A resposta curta
Guarda-móveis corporativo em São Paulo, em 2026, custa entre R$ 35 e R$ 90 por m³/mês, dependendo da região (Zona Sul e Centro são mais caros que Guarulhos ou ABC), do volume contratado e do nível de serviço incluso (catalogação, seguro, retirada parcial).
Para um escritório médio (50 estações de trabalho), o volume típico em estoque é de 80 a 120 m³ — ou seja, uma faixa de R$ 2.800 a R$ 10.800 por mês.
O que costuma estar embutido (ou não)
Cuidado com a cotação que parece barata: muitos contratos cobram à parte coleta, devolução parcial, recatalogação, seguro acima de um teto baixo e até consulta presencial ao galpão. Some tudo antes de comparar.
Em uma cotação saudável, vêm inclusos: coleta no endereço de origem, etiquetagem item-a-item, seguro de carga, armazenagem climatizada nas categorias críticas e devolução parcial sob demanda.
Onde o custo escala (e como reduzir)
O custo de guarda-móveis escala com volume ocioso. A pior estratégia é guardar tudo 'por garantia' — vira gordura que paga aluguel para sempre.
A melhor estratégia é ter visibilidade do que está lá dentro. Com almoxarifado virtual, empresas costumam liberar 25–40% do estoque em 90 dias (doação, leilão interno, redistribuição), reduzindo a fatura mensal proporcionalmente.

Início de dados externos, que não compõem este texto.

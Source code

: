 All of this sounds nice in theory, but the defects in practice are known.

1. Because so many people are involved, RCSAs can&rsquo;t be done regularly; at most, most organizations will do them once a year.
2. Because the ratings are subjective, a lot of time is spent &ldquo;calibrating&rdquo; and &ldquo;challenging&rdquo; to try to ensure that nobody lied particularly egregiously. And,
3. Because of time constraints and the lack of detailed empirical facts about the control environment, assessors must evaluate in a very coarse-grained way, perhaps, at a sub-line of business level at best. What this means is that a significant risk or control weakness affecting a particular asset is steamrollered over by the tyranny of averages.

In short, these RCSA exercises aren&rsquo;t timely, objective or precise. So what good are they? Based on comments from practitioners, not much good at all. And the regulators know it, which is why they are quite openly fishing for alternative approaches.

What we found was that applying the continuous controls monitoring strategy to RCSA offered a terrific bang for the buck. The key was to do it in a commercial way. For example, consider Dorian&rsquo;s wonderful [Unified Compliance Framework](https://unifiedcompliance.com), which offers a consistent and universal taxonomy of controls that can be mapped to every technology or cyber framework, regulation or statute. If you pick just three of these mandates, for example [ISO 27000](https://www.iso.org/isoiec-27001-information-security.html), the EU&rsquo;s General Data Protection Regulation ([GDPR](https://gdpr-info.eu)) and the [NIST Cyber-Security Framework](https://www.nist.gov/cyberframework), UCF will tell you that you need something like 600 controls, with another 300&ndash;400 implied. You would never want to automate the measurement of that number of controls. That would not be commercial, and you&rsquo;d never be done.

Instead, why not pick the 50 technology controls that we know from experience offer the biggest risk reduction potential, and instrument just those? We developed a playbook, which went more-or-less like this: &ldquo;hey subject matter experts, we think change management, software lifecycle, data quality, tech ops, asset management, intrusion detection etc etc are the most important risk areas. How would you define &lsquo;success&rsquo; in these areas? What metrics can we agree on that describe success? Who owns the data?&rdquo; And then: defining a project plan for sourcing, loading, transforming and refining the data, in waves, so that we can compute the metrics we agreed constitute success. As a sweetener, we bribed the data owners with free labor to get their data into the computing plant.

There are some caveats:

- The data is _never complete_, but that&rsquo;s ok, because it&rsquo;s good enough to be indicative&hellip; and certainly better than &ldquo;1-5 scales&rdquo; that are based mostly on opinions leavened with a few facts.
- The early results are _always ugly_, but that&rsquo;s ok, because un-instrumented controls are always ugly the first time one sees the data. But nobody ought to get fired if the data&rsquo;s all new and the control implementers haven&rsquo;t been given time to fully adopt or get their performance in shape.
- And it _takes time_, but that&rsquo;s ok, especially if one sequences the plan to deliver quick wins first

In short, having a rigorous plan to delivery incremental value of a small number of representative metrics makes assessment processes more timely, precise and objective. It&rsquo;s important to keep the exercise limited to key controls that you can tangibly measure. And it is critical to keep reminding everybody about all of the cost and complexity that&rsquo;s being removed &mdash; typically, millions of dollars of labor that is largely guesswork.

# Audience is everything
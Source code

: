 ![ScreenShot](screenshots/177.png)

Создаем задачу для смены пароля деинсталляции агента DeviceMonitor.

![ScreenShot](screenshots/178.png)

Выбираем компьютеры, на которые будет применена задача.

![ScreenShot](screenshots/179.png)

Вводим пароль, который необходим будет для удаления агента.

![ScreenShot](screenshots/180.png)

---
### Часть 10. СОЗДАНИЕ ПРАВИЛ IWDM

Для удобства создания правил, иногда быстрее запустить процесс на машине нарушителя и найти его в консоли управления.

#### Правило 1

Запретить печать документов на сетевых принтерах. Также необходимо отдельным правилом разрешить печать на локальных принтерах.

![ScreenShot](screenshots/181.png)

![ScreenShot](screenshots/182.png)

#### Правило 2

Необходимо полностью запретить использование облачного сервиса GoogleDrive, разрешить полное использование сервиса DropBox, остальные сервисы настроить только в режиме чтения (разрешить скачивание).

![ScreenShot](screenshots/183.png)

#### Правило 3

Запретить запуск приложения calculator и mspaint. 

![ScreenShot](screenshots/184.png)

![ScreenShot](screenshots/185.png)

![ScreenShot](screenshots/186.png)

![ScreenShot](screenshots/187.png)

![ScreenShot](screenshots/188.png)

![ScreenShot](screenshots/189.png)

Quando vale contratar em SP
Vale para qualquer empresa em transição de sede, redução de footprint pós-modelo híbrido, reforma, abertura de filial ou guarda de mobiliário de eventos. Para guarda permanente acima de 24 meses, vale comparar com galpão próprio — mas o galpão raramente vence quando entra catalogação digital na conta.